### Records from a collection:

--- START ---

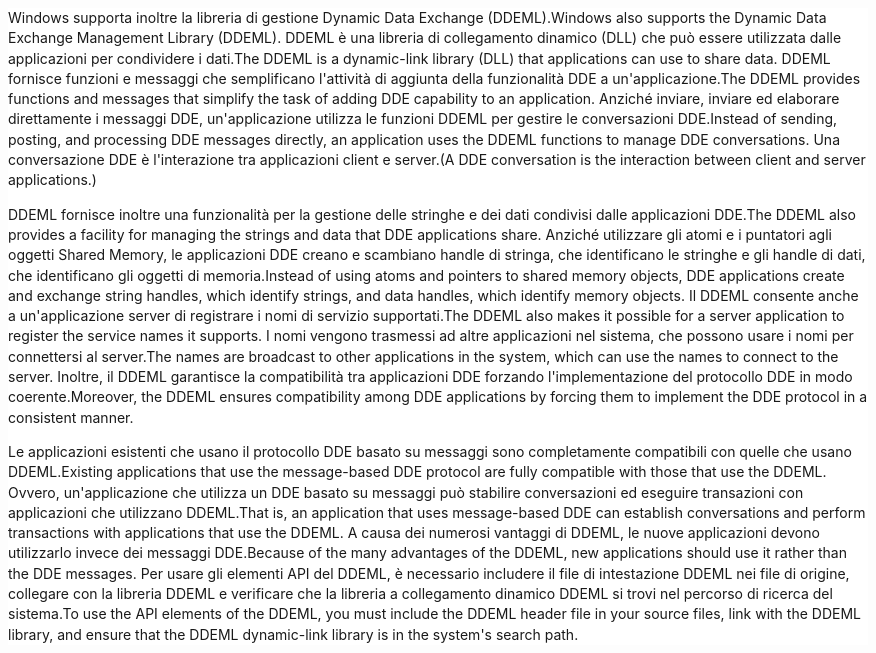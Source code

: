 <span data-ttu-id="edeff-130">Windows supporta inoltre la libreria di gestione Dynamic Data Exchange (DDEML).</span><span class="sxs-lookup"><span data-stu-id="edeff-130">Windows also supports the Dynamic Data Exchange Management Library (DDEML).</span></span> <span data-ttu-id="edeff-131">DDEML è una libreria di collegamento dinamico (DLL) che può essere utilizzata dalle applicazioni per condividere i dati.</span><span class="sxs-lookup"><span data-stu-id="edeff-131">The DDEML is a dynamic-link library (DLL) that applications can use to share data.</span></span> <span data-ttu-id="edeff-132">DDEML fornisce funzioni e messaggi che semplificano l'attività di aggiunta della funzionalità DDE a un'applicazione.</span><span class="sxs-lookup"><span data-stu-id="edeff-132">The DDEML provides functions and messages that simplify the task of adding DDE capability to an application.</span></span> <span data-ttu-id="edeff-133">Anziché inviare, inviare ed elaborare direttamente i messaggi DDE, un'applicazione utilizza le funzioni DDEML per gestire le conversazioni DDE.</span><span class="sxs-lookup"><span data-stu-id="edeff-133">Instead of sending, posting, and processing DDE messages directly, an application uses the DDEML functions to manage DDE conversations.</span></span> <span data-ttu-id="edeff-134">Una conversazione DDE è l'interazione tra applicazioni client e server.</span><span class="sxs-lookup"><span data-stu-id="edeff-134">(A DDE conversation is the interaction between client and server applications.)</span></span>

<span data-ttu-id="edeff-135">DDEML fornisce inoltre una funzionalità per la gestione delle stringhe e dei dati condivisi dalle applicazioni DDE.</span><span class="sxs-lookup"><span data-stu-id="edeff-135">The DDEML also provides a facility for managing the strings and data that DDE applications share.</span></span> <span data-ttu-id="edeff-136">Anziché utilizzare gli atomi e i puntatori agli oggetti Shared Memory, le applicazioni DDE creano e scambiano handle di stringa, che identificano le stringhe e gli handle di dati, che identificano gli oggetti di memoria.</span><span class="sxs-lookup"><span data-stu-id="edeff-136">Instead of using atoms and pointers to shared memory objects, DDE applications create and exchange string handles, which identify strings, and data handles, which identify memory objects.</span></span> <span data-ttu-id="edeff-137">Il DDEML consente anche a un'applicazione server di registrare i nomi di servizio supportati.</span><span class="sxs-lookup"><span data-stu-id="edeff-137">The DDEML also makes it possible for a server application to register the service names it supports.</span></span> <span data-ttu-id="edeff-138">I nomi vengono trasmessi ad altre applicazioni nel sistema, che possono usare i nomi per connettersi al server.</span><span class="sxs-lookup"><span data-stu-id="edeff-138">The names are broadcast to other applications in the system, which can use the names to connect to the server.</span></span> <span data-ttu-id="edeff-139">Inoltre, il DDEML garantisce la compatibilità tra applicazioni DDE forzando l'implementazione del protocollo DDE in modo coerente.</span><span class="sxs-lookup"><span data-stu-id="edeff-139">Moreover, the DDEML ensures compatibility among DDE applications by forcing them to implement the DDE protocol in a consistent manner.</span></span>

<span data-ttu-id="edeff-140">Le applicazioni esistenti che usano il protocollo DDE basato su messaggi sono completamente compatibili con quelle che usano DDEML.</span><span class="sxs-lookup"><span data-stu-id="edeff-140">Existing applications that use the message-based DDE protocol are fully compatible with those that use the DDEML.</span></span> <span data-ttu-id="edeff-141">Ovvero, un'applicazione che utilizza un DDE basato su messaggi può stabilire conversazioni ed eseguire transazioni con applicazioni che utilizzano DDEML.</span><span class="sxs-lookup"><span data-stu-id="edeff-141">That is, an application that uses message-based DDE can establish conversations and perform transactions with applications that use the DDEML.</span></span> <span data-ttu-id="edeff-142">A causa dei numerosi vantaggi di DDEML, le nuove applicazioni devono utilizzarlo invece dei messaggi DDE.</span><span class="sxs-lookup"><span data-stu-id="edeff-142">Because of the many advantages of the DDEML, new applications should use it rather than the DDE messages.</span></span> <span data-ttu-id="edeff-143">Per usare gli elementi API del DDEML, è necessario includere il file di intestazione DDEML nei file di origine, collegare con la libreria DDEML e verificare che la libreria a collegamento dinamico DDEML si trovi nel percorso di ricerca del sistema.</span><span class="sxs-lookup"><span data-stu-id="edeff-143">To use the API elements of the DDEML, you must include the DDEML header file in your source files, link with the DDEML library, and ensure that the DDEML dynamic-link library is in the system's search path.</span></span>
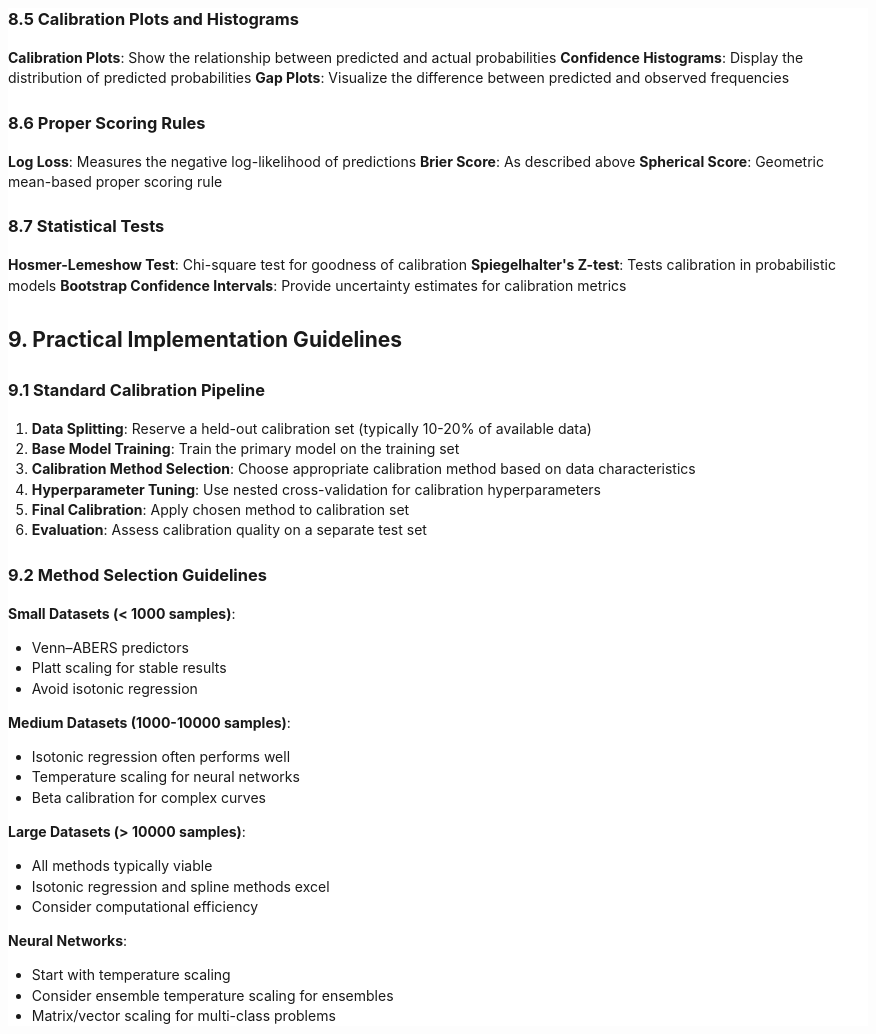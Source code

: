 ### 8.5 Calibration Plots and Histograms

**Calibration Plots**: Show the relationship between predicted and actual probabilities **Confidence Histograms**: Display the distribution of predicted probabilities **Gap Plots**: Visualize the difference between predicted and observed frequencies

### 8.6 Proper Scoring Rules

**Log Loss**: Measures the negative log-likelihood of predictions **Brier Score**: As described above **Spherical Score**: Geometric mean-based proper scoring rule

### 8.7 Statistical Tests

**Hosmer-Lemeshow Test**: Chi-square test for goodness of calibration **Spiegelhalter's Z-test**: Tests calibration in probabilistic models **Bootstrap Confidence Intervals**: Provide uncertainty estimates for calibration metrics

## 9\. Practical Implementation Guidelines

### 9.1 Standard Calibration Pipeline

1. **Data Splitting**: Reserve a held-out calibration set (typically 10-20% of available data)
2. **Base Model Training**: Train the primary model on the training set
3. **Calibration Method Selection**: Choose appropriate calibration method based on data characteristics
4. **Hyperparameter Tuning**: Use nested cross-validation for calibration hyperparameters
5. **Final Calibration**: Apply chosen method to calibration set
6. **Evaluation**: Assess calibration quality on a separate test set

### 9.2 Method Selection Guidelines

**Small Datasets (< 1000 samples)**:

- Venn–ABERS predictors
- Platt scaling for stable results
- Avoid isotonic regression

**Medium Datasets (1000-10000 samples)**:

- Isotonic regression often performs well
- Temperature scaling for neural networks
- Beta calibration for complex curves

**Large Datasets (> 10000 samples)**:

- All methods typically viable
- Isotonic regression and spline methods excel
- Consider computational efficiency

**Neural Networks**:

- Start with temperature scaling
- Consider ensemble temperature scaling for ensembles
- Matrix/vector scaling for multi-class problems
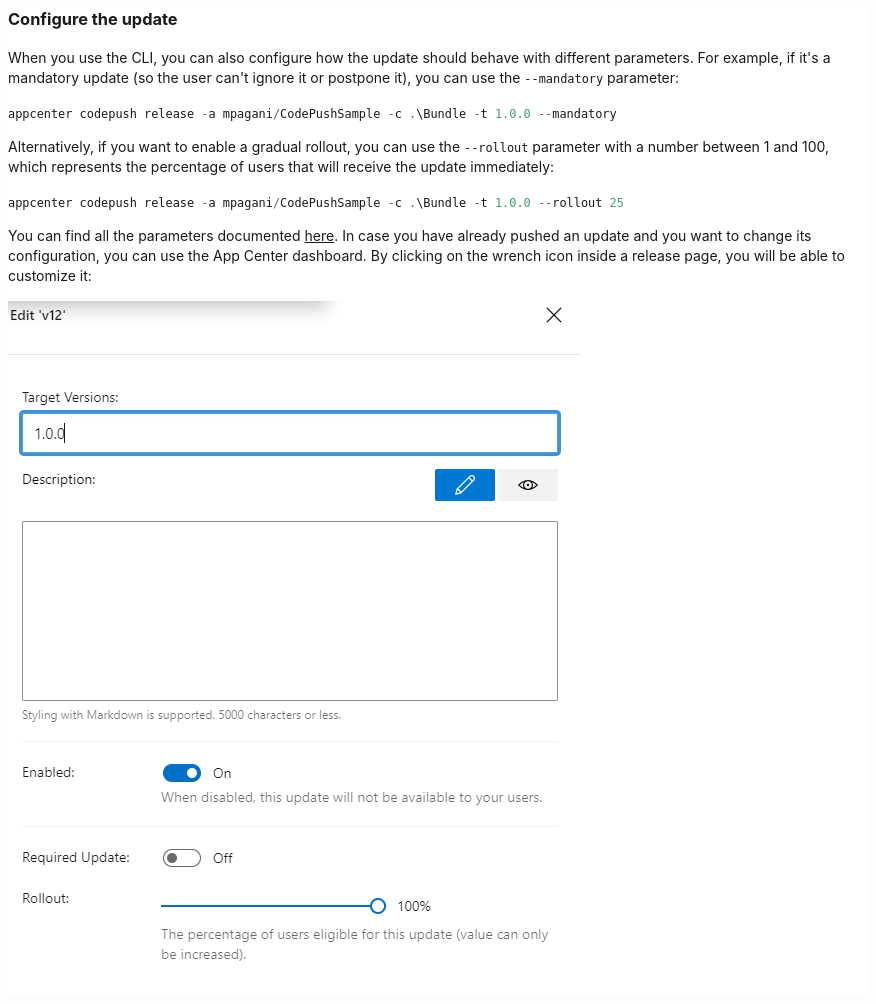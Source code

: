 ### Configure the update
When you use the CLI, you can also configure how the update should behave with different parameters. For example, if it's a mandatory update (so the user can't ignore it or postpone it), you can use the `--mandatory` parameter:

```powershell
appcenter codepush release -a mpagani/CodePushSample -c .\Bundle -t 1.0.0 --mandatory
```

Alternatively, if you want to enable a gradual rollout, you can use the `--rollout` parameter with a number between 1 and 100, which represents the percentage of users that will receive the update immediately:

```powershell
appcenter codepush release -a mpagani/CodePushSample -c .\Bundle -t 1.0.0 --rollout 25
```

You can find all the parameters documented [here](https://github.com/microsoft/code-push/tree/v3.0.1/cli#releasing-updates-general). In case you have already pushed an update and you want to change its configuration, you can use the App Center dashboard. By clicking on the wrench icon inside a release page, you will be able to customize it:

![](assets/2021-05-17-codepush/ConfigureUpdate.png)
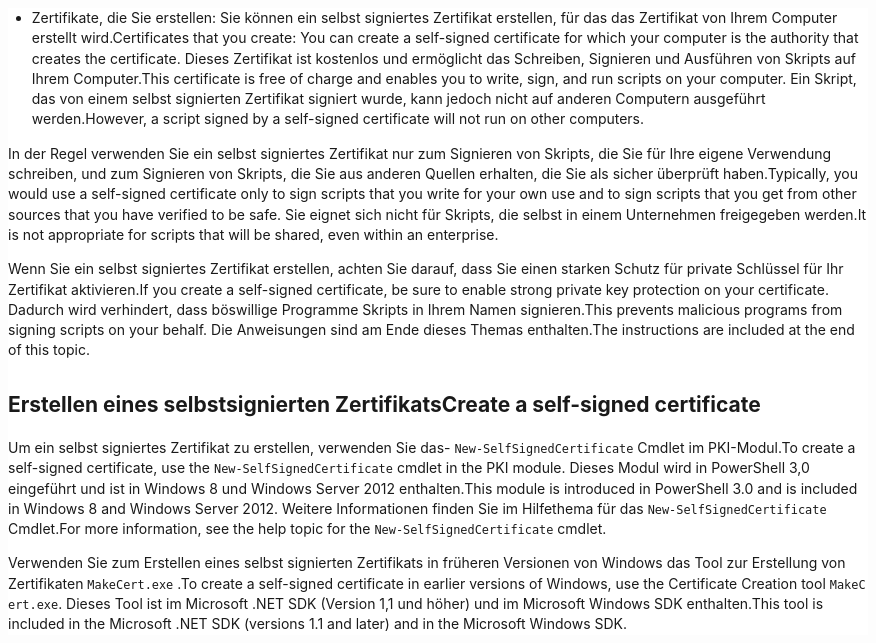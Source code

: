 - <span data-ttu-id="fe62c-143">Zertifikate, die Sie erstellen: Sie können ein selbst signiertes Zertifikat erstellen, für das das Zertifikat von Ihrem Computer erstellt wird.</span><span class="sxs-lookup"><span data-stu-id="fe62c-143">Certificates that you create: You can create a self-signed certificate for which your computer is the authority that creates the certificate.</span></span> <span data-ttu-id="fe62c-144">Dieses Zertifikat ist kostenlos und ermöglicht das Schreiben, Signieren und Ausführen von Skripts auf Ihrem Computer.</span><span class="sxs-lookup"><span data-stu-id="fe62c-144">This certificate is free of charge and enables you to write, sign, and run scripts on your computer.</span></span> <span data-ttu-id="fe62c-145">Ein Skript, das von einem selbst signierten Zertifikat signiert wurde, kann jedoch nicht auf anderen Computern ausgeführt werden.</span><span class="sxs-lookup"><span data-stu-id="fe62c-145">However, a script signed by a self-signed certificate will not run on other computers.</span></span>

<span data-ttu-id="fe62c-146">In der Regel verwenden Sie ein selbst signiertes Zertifikat nur zum Signieren von Skripts, die Sie für Ihre eigene Verwendung schreiben, und zum Signieren von Skripts, die Sie aus anderen Quellen erhalten, die Sie als sicher überprüft haben.</span><span class="sxs-lookup"><span data-stu-id="fe62c-146">Typically, you would use a self-signed certificate only to sign scripts that you write for your own use and to sign scripts that you get from other sources that you have verified to be safe.</span></span> <span data-ttu-id="fe62c-147">Sie eignet sich nicht für Skripts, die selbst in einem Unternehmen freigegeben werden.</span><span class="sxs-lookup"><span data-stu-id="fe62c-147">It is not appropriate for scripts that will be shared, even within an enterprise.</span></span>

<span data-ttu-id="fe62c-148">Wenn Sie ein selbst signiertes Zertifikat erstellen, achten Sie darauf, dass Sie einen starken Schutz für private Schlüssel für Ihr Zertifikat aktivieren.</span><span class="sxs-lookup"><span data-stu-id="fe62c-148">If you create a self-signed certificate, be sure to enable strong private key protection on your certificate.</span></span> <span data-ttu-id="fe62c-149">Dadurch wird verhindert, dass böswillige Programme Skripts in Ihrem Namen signieren.</span><span class="sxs-lookup"><span data-stu-id="fe62c-149">This prevents malicious programs from signing scripts on your behalf.</span></span> <span data-ttu-id="fe62c-150">Die Anweisungen sind am Ende dieses Themas enthalten.</span><span class="sxs-lookup"><span data-stu-id="fe62c-150">The instructions are included at the end of this topic.</span></span>

## <a name="create-a-self-signed-certificate"></a><span data-ttu-id="fe62c-151">Erstellen eines selbstsignierten Zertifikats</span><span class="sxs-lookup"><span data-stu-id="fe62c-151">Create a self-signed certificate</span></span>

<span data-ttu-id="fe62c-152">Um ein selbst signiertes Zertifikat zu erstellen, verwenden Sie das- `New-SelfSignedCertificate` Cmdlet im PKI-Modul.</span><span class="sxs-lookup"><span data-stu-id="fe62c-152">To create a self-signed certificate, use the `New-SelfSignedCertificate` cmdlet in the PKI module.</span></span> <span data-ttu-id="fe62c-153">Dieses Modul wird in PowerShell 3,0 eingeführt und ist in Windows 8 und Windows Server 2012 enthalten.</span><span class="sxs-lookup"><span data-stu-id="fe62c-153">This module is introduced in PowerShell 3.0 and is included in Windows 8 and Windows Server 2012.</span></span> <span data-ttu-id="fe62c-154">Weitere Informationen finden Sie im Hilfethema für das `New-SelfSignedCertificate` Cmdlet.</span><span class="sxs-lookup"><span data-stu-id="fe62c-154">For more information, see the help topic for the `New-SelfSignedCertificate` cmdlet.</span></span>

<span data-ttu-id="fe62c-155">Verwenden Sie zum Erstellen eines selbst signierten Zertifikats in früheren Versionen von Windows das Tool zur Erstellung von Zertifikaten `MakeCert.exe` .</span><span class="sxs-lookup"><span data-stu-id="fe62c-155">To create a self-signed certificate in earlier versions of Windows, use the Certificate Creation tool `MakeCert.exe`.</span></span> <span data-ttu-id="fe62c-156">Dieses Tool ist im Microsoft .NET SDK (Version 1,1 und höher) und im Microsoft Windows SDK enthalten.</span><span class="sxs-lookup"><span data-stu-id="fe62c-156">This tool is included in the Microsoft .NET SDK (versions 1.1 and later) and in the Microsoft Windows SDK.</span></span>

--- END ---

Please go through the data above and copy every line that has the word "Plots".

### Response:
: ### 8.5 Calibration Plots and Histograms
**Calibration Plots**: Show the relationship between predicted and actual probabilities **Confidence Histograms**: Display the distribution of predicted probabilities **Gap Plots**: Visualize the difference between predicted and observed frequencies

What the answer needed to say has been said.